Look over the data below and give the number of lines containing the word "香港旅行記", with no other words.

╭─ Extracted entries

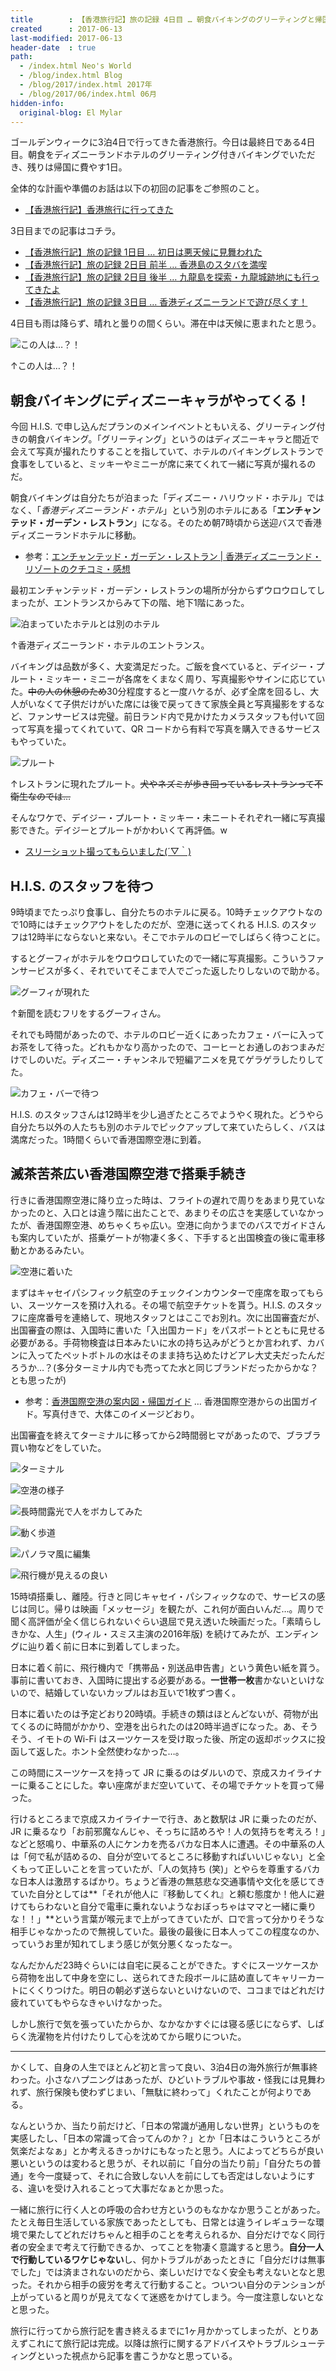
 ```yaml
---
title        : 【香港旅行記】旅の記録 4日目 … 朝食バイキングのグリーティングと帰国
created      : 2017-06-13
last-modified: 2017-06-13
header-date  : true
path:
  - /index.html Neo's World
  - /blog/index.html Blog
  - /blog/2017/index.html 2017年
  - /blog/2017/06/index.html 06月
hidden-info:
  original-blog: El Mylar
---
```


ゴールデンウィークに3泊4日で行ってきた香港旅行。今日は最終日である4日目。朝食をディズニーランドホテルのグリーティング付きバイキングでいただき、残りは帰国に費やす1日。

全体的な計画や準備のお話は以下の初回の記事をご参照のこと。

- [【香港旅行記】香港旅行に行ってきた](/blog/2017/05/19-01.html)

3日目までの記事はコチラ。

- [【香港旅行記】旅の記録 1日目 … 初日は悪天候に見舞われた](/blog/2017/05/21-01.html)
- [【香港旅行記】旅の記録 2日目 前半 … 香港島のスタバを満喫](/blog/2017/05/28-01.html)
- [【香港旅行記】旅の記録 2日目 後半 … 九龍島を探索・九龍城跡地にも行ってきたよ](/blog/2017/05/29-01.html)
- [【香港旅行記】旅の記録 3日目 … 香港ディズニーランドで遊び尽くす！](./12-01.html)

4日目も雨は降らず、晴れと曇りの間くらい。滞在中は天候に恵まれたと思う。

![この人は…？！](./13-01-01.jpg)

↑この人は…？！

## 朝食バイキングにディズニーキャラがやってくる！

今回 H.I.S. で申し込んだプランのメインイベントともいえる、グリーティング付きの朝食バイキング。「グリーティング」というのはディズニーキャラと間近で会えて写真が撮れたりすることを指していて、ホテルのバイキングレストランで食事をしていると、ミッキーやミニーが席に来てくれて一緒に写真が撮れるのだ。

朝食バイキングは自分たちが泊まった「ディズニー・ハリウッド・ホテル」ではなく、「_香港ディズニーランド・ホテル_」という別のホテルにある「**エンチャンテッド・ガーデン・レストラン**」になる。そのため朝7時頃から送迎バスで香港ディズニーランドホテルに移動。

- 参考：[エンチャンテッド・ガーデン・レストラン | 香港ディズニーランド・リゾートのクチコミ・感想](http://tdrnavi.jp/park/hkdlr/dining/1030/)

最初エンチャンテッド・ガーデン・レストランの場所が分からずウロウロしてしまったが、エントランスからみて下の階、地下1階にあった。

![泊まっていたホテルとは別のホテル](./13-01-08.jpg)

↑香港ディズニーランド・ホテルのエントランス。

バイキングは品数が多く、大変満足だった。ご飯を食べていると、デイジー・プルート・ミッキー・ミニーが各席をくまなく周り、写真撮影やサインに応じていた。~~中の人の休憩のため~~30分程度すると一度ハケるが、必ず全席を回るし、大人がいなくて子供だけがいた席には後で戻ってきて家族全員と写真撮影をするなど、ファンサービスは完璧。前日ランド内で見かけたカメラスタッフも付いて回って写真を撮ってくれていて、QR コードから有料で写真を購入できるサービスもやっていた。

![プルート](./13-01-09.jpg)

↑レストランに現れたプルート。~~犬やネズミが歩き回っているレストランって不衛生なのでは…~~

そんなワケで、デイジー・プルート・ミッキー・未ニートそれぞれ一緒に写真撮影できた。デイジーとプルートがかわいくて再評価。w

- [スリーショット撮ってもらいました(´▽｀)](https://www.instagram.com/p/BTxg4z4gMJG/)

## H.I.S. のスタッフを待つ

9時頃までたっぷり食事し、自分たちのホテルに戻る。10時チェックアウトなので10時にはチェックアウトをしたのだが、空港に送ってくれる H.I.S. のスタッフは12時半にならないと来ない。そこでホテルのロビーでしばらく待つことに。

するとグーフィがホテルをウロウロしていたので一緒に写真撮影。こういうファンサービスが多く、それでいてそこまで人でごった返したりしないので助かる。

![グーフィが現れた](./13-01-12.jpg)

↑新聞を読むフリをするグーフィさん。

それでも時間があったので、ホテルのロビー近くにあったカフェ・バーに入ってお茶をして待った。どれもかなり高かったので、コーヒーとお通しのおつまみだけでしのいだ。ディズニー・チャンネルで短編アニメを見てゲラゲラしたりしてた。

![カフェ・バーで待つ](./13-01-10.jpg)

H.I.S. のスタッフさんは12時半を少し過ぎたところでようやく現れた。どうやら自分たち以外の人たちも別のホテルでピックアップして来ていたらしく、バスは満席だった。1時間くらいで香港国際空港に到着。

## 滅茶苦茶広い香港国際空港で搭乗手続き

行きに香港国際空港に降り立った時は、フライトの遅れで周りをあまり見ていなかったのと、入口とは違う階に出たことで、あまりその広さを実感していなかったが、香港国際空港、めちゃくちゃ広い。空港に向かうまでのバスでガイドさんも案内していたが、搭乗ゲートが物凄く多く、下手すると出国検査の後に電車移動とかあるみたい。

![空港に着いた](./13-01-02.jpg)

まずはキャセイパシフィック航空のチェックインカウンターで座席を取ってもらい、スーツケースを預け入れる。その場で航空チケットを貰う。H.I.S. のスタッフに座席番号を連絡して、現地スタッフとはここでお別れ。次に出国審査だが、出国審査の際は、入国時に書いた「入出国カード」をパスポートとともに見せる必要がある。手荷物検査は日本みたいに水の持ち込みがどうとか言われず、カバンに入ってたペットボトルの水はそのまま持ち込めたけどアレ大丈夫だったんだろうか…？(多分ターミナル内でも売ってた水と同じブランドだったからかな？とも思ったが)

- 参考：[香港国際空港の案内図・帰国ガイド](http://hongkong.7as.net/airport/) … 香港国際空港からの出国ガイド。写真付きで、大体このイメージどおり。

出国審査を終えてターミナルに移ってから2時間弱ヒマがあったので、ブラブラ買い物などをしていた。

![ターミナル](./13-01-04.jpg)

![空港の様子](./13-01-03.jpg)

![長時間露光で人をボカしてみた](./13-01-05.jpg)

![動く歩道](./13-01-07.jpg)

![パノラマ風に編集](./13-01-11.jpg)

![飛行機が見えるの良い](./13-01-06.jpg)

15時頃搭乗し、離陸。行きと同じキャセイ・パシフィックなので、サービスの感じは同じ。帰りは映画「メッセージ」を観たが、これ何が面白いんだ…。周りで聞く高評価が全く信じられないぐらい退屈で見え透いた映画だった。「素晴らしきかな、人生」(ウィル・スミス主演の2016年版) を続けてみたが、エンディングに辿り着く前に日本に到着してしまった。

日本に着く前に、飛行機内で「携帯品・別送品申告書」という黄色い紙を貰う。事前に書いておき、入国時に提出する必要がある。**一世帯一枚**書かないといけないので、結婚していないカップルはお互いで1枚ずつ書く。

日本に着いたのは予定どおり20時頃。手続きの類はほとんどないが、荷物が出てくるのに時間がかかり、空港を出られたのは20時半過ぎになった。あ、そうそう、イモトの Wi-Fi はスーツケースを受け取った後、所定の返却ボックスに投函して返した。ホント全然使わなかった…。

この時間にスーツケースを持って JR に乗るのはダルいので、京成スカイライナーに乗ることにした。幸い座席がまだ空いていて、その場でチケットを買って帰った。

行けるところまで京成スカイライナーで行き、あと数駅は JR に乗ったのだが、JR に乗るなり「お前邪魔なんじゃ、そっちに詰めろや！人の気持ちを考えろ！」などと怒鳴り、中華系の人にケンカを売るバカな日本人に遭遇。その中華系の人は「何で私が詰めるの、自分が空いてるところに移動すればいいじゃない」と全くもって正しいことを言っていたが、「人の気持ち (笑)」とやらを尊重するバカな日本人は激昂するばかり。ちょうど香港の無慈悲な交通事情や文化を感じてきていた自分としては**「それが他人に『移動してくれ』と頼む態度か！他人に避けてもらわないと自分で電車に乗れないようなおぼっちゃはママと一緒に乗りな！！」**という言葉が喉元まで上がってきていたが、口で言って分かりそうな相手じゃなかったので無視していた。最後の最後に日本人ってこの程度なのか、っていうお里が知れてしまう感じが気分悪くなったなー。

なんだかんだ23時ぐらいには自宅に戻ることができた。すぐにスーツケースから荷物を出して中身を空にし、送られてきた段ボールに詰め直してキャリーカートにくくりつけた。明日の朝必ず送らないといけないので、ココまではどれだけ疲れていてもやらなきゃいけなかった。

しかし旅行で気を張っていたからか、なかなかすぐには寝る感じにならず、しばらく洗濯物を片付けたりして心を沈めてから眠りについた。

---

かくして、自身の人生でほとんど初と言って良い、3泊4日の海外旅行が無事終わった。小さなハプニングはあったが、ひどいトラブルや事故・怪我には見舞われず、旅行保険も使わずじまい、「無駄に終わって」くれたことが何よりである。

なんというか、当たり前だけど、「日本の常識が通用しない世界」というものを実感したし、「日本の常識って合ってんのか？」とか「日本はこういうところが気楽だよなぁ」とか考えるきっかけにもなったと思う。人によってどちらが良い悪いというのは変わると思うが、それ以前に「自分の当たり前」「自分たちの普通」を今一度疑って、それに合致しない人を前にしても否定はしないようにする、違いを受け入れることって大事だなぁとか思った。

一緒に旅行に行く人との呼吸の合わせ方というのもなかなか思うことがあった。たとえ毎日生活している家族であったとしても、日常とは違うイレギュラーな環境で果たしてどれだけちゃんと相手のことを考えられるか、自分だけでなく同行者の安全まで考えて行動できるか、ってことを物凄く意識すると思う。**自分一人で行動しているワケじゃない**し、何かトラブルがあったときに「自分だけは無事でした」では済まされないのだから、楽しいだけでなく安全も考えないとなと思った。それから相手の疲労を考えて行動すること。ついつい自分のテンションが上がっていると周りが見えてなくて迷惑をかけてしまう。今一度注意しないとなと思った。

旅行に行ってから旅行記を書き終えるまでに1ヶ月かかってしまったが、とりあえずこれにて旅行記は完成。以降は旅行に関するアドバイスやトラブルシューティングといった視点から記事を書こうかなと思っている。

╰─

= Result of this task =
6